*** DATA EXTRACTS ***

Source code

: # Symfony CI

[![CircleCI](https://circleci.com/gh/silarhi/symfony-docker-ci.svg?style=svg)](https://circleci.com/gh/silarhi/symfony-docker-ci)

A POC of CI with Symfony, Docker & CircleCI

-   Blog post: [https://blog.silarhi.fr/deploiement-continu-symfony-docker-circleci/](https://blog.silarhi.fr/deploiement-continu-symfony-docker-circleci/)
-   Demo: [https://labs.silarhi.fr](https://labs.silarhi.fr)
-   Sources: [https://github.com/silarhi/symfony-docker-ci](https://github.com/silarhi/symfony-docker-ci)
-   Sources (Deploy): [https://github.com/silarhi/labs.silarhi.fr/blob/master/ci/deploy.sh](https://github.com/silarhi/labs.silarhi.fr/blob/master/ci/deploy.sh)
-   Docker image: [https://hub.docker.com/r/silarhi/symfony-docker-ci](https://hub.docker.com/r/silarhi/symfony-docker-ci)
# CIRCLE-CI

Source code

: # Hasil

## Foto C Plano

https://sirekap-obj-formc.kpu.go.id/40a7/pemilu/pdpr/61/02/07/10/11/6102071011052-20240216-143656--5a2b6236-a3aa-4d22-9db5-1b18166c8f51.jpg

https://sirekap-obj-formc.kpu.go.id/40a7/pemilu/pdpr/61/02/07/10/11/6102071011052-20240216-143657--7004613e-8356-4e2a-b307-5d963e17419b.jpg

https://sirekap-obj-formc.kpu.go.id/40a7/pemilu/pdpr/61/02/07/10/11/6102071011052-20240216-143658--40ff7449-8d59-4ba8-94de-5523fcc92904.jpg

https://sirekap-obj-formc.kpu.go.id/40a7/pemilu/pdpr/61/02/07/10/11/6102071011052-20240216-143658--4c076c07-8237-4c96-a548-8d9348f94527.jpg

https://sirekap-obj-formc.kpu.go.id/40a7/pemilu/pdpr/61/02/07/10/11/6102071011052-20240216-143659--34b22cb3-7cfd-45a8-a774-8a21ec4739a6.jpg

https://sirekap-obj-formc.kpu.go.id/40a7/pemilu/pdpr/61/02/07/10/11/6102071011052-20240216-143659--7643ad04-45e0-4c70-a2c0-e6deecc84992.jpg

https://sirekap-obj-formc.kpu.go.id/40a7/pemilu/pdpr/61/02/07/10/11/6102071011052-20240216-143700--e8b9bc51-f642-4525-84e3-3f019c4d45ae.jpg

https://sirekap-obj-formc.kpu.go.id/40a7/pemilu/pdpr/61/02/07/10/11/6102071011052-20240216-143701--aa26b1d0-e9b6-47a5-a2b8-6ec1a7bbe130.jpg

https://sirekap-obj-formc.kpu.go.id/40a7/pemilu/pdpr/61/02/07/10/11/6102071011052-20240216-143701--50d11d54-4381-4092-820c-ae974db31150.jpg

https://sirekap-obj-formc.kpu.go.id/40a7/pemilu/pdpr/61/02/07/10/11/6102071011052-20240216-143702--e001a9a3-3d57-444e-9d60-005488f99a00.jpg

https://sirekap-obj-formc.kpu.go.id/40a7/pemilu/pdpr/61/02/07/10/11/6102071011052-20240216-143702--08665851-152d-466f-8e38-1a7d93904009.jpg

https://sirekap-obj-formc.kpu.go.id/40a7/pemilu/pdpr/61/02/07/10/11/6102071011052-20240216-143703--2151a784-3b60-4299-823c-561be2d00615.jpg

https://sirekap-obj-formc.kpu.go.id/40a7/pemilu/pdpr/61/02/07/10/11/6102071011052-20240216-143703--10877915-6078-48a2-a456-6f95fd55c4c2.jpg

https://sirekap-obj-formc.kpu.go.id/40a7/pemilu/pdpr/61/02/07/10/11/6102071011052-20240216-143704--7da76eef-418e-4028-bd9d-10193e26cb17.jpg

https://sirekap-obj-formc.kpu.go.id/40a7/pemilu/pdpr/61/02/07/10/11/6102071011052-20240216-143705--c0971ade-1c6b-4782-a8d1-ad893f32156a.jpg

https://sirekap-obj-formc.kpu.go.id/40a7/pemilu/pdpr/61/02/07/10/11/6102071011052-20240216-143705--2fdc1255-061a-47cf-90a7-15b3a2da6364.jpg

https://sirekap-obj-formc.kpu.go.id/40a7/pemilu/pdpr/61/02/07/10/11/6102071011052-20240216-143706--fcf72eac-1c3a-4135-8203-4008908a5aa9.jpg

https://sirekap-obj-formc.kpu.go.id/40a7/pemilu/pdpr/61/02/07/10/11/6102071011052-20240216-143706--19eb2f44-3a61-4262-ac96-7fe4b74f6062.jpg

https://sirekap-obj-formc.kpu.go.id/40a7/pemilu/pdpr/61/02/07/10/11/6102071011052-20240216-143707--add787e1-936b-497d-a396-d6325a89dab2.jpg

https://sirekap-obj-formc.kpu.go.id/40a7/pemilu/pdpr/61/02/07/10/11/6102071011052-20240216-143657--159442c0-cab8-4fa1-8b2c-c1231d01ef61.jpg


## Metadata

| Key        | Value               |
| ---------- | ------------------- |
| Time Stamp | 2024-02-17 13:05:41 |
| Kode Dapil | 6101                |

***
*** DATA EXTRACTS ***

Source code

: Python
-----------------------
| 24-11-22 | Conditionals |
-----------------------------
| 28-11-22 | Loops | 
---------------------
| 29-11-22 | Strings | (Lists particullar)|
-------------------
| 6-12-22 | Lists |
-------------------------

***

- EXERCISE DETAILS
Please give the number of lines in the data where "labs" appears, without any other words.

- COMPLETED TASK
2